◆ Information given
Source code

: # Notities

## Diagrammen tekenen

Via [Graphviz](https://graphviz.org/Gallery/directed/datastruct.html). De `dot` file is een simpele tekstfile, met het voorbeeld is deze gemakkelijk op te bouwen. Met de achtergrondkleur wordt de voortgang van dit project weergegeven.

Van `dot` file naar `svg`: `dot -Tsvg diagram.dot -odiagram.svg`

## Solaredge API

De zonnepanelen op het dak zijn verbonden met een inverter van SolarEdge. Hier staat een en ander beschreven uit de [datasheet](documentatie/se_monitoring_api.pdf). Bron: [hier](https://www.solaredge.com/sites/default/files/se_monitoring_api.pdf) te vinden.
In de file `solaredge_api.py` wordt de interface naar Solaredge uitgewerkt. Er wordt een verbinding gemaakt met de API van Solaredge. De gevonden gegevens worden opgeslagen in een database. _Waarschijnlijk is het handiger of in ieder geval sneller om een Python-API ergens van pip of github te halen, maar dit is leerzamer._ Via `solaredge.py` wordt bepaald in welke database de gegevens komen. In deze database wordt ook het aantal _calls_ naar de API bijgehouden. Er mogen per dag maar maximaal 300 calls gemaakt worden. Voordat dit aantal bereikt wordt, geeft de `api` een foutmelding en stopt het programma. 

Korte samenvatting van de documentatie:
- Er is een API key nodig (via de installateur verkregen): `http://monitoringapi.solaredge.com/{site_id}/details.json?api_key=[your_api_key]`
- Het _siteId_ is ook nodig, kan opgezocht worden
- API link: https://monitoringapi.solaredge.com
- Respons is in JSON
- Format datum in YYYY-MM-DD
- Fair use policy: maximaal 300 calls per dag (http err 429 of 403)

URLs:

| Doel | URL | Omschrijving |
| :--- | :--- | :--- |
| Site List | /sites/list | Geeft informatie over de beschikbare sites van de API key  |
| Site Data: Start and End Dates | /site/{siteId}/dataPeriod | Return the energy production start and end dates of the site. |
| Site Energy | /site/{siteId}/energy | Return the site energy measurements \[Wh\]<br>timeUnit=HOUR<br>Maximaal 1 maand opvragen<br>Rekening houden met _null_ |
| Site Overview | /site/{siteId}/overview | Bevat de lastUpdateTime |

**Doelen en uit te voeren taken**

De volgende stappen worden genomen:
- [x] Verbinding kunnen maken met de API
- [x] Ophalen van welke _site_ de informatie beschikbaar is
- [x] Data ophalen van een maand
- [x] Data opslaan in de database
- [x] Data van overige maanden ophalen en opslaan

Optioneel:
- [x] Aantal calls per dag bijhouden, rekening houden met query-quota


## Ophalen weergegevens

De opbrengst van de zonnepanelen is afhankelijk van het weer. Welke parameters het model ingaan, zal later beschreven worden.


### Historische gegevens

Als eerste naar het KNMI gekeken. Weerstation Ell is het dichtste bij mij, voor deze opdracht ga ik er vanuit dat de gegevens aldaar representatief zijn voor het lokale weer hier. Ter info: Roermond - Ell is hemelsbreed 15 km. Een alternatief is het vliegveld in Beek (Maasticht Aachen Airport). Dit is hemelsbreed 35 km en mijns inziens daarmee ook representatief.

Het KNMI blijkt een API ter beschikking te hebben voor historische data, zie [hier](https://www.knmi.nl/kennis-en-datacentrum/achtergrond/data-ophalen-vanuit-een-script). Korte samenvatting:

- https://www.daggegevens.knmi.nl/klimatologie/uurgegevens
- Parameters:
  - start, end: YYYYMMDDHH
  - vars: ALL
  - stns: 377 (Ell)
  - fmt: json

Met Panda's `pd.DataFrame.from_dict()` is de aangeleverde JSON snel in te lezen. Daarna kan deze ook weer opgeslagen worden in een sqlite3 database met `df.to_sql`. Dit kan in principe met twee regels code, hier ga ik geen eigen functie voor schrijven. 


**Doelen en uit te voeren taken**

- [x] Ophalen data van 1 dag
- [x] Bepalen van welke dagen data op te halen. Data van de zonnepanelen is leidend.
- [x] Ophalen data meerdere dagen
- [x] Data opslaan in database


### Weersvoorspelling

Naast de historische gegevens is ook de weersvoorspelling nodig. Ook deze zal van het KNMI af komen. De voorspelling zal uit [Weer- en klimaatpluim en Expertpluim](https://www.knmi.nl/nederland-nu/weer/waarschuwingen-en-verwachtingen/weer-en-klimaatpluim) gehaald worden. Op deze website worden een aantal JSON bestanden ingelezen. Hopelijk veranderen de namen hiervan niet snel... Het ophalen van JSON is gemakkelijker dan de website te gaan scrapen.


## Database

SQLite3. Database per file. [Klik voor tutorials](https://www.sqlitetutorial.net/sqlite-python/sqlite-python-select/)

◆ Exercise description
Going down from the first line of the entries above, restate each line word for word until the line holding "De zonnepanelen op" is done.

◆ Written response
Source code

: # Notities

## Diagrammen tekenen

Via [Graphviz](https://graphviz.org/Gallery/directed/datastruct.html). De `dot` file is een simpele tekstfile, met het voorbeeld is deze gemakkelijk op te bouwen. Met de achtergrondkleur wordt de voortgang van dit project weergegeven.

Van `dot` file naar `svg`: `dot -Tsvg diagram.dot -odiagram.svg`

## Solaredge API

De zonnepanelen op het dak zijn verbonden met een inverter van SolarEdge. Hier staat een en ander beschreven uit de [datasheet](documentatie/se_monitoring_api.pdf). Bron: [hier](https://www.solaredge.com/sites/default/files/se_monitoring_api.pdf) te vinden.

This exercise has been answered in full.